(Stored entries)

"""

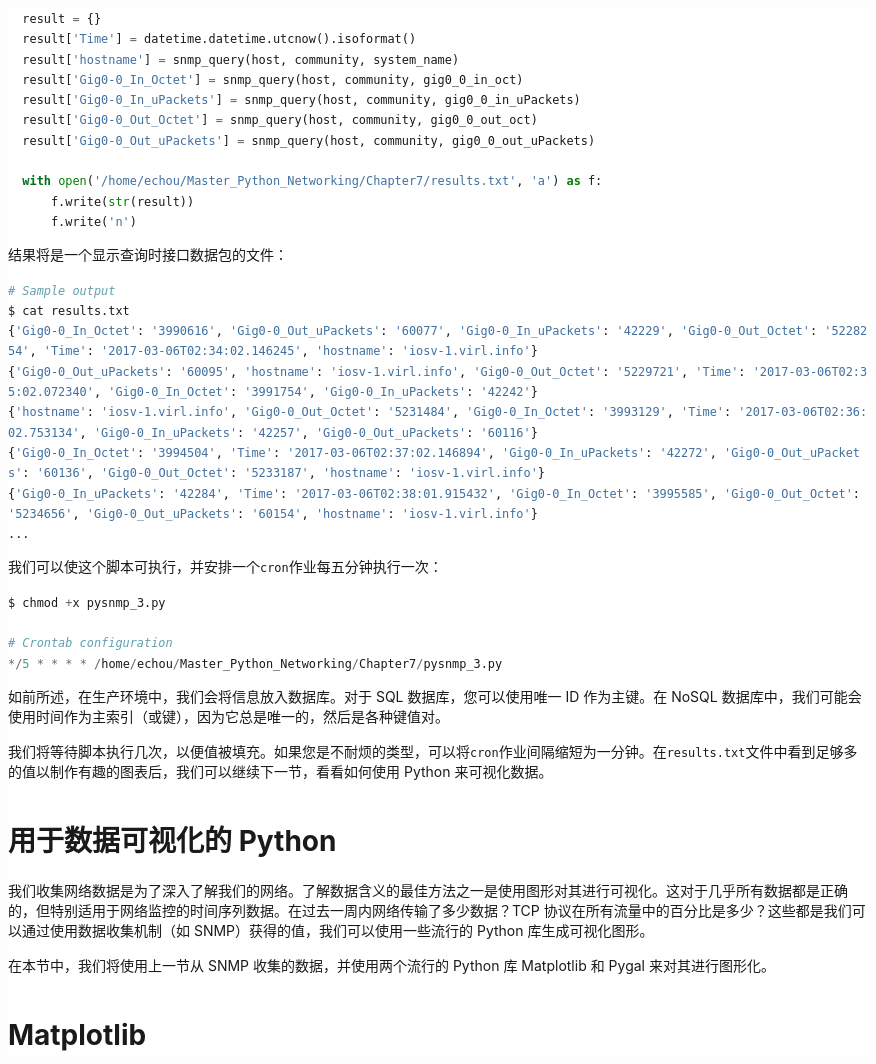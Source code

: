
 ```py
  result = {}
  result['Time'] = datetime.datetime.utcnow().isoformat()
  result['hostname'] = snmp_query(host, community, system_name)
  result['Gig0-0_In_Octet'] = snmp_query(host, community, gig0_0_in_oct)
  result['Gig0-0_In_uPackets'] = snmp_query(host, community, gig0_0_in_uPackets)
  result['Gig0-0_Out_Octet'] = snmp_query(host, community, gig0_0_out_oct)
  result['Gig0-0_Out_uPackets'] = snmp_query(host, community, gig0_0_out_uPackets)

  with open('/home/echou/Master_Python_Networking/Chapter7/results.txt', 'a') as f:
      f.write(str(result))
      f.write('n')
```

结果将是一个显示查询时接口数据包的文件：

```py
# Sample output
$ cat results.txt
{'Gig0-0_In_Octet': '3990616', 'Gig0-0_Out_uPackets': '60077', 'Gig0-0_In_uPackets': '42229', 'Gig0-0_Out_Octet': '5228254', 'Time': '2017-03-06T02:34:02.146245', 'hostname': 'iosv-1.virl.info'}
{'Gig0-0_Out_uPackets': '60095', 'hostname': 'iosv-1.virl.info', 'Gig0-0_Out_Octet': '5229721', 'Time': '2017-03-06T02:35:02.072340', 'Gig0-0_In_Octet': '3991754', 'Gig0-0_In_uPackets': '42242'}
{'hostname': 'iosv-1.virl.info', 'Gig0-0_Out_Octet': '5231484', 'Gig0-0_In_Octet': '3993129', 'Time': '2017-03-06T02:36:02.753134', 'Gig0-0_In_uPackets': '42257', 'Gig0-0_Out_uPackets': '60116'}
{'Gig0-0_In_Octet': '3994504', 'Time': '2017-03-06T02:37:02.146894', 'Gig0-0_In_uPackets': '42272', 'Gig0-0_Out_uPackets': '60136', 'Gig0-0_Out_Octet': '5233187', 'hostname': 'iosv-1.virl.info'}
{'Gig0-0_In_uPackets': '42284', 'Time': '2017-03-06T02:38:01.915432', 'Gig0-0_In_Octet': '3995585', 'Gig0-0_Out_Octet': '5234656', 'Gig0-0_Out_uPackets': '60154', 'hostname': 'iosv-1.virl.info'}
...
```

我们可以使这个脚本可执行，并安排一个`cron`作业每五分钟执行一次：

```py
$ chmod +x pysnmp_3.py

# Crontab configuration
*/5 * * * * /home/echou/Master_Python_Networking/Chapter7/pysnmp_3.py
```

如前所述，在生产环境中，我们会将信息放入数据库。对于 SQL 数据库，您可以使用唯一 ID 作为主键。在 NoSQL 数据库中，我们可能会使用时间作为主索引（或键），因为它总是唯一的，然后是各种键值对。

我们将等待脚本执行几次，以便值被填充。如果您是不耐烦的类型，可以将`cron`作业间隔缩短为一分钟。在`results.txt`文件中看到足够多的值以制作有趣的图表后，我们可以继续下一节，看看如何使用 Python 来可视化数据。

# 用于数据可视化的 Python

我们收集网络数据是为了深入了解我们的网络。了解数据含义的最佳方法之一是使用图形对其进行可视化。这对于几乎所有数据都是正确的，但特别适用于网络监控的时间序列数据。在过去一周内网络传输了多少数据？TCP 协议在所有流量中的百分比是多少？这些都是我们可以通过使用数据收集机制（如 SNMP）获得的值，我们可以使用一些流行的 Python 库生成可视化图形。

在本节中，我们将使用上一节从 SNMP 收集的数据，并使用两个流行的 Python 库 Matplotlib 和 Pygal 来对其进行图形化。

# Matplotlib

"""
"""

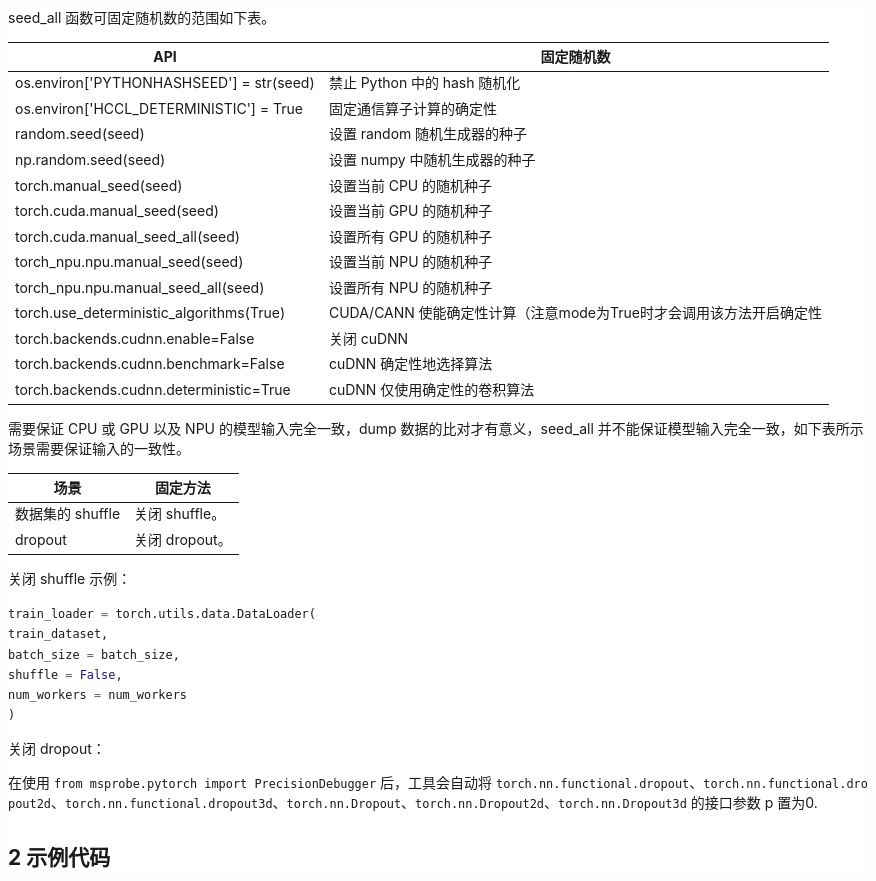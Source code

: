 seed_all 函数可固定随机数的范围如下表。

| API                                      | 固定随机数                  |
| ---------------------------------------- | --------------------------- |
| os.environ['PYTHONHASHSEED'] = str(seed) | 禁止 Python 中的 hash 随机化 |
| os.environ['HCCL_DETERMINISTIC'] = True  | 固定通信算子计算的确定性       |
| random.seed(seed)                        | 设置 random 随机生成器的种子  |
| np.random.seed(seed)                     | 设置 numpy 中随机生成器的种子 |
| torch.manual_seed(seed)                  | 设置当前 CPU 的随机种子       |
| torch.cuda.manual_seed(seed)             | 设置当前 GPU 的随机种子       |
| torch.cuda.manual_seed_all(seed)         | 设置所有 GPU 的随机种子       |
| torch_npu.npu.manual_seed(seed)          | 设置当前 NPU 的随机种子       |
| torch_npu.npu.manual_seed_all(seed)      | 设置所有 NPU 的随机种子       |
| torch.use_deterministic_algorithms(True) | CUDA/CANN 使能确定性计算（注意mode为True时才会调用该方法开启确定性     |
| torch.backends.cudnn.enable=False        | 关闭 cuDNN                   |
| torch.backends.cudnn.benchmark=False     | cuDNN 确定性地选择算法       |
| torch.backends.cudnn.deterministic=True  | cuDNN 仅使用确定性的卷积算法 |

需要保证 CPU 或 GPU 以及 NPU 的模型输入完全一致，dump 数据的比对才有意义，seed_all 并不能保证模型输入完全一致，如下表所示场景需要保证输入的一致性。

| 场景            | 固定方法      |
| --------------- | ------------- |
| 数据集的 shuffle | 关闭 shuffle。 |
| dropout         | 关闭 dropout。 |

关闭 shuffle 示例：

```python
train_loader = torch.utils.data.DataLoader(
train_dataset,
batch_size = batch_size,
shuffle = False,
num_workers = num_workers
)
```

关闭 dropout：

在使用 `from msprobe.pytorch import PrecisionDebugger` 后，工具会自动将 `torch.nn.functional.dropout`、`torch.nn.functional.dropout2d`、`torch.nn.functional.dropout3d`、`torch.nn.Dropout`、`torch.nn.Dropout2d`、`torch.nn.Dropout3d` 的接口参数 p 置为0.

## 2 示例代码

"""
"""

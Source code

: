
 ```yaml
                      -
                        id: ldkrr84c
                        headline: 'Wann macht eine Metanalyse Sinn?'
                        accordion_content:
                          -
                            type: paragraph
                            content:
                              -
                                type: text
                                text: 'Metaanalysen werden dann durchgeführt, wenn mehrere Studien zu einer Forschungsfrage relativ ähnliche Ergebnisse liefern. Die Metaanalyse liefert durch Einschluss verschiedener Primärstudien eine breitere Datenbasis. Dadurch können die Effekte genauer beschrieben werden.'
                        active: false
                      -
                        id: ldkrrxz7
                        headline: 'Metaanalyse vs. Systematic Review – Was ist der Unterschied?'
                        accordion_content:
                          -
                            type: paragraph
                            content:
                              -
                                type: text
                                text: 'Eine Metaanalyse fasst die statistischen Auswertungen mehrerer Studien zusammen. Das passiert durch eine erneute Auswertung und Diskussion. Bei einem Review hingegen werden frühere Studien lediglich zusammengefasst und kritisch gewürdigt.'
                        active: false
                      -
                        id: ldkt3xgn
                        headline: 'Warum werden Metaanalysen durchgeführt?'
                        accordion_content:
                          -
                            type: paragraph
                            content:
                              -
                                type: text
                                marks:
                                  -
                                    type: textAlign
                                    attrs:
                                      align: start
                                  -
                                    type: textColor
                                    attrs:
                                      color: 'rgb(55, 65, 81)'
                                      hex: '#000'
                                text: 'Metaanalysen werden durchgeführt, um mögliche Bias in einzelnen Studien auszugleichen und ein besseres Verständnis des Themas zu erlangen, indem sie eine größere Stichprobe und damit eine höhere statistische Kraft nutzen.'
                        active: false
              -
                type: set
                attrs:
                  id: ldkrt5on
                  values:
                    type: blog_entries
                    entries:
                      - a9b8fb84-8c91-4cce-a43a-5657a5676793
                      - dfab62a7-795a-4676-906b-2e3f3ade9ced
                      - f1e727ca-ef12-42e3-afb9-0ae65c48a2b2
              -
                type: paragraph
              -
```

"""

If a line above holds the word "home", copy it.

  with open('/home/echou/Master_Python_Networking/Chapter7/results.txt', 'a') as f:
*/5 * * * * /home/echou/Master_Python_Networking/Chapter7/pysnmp_3.py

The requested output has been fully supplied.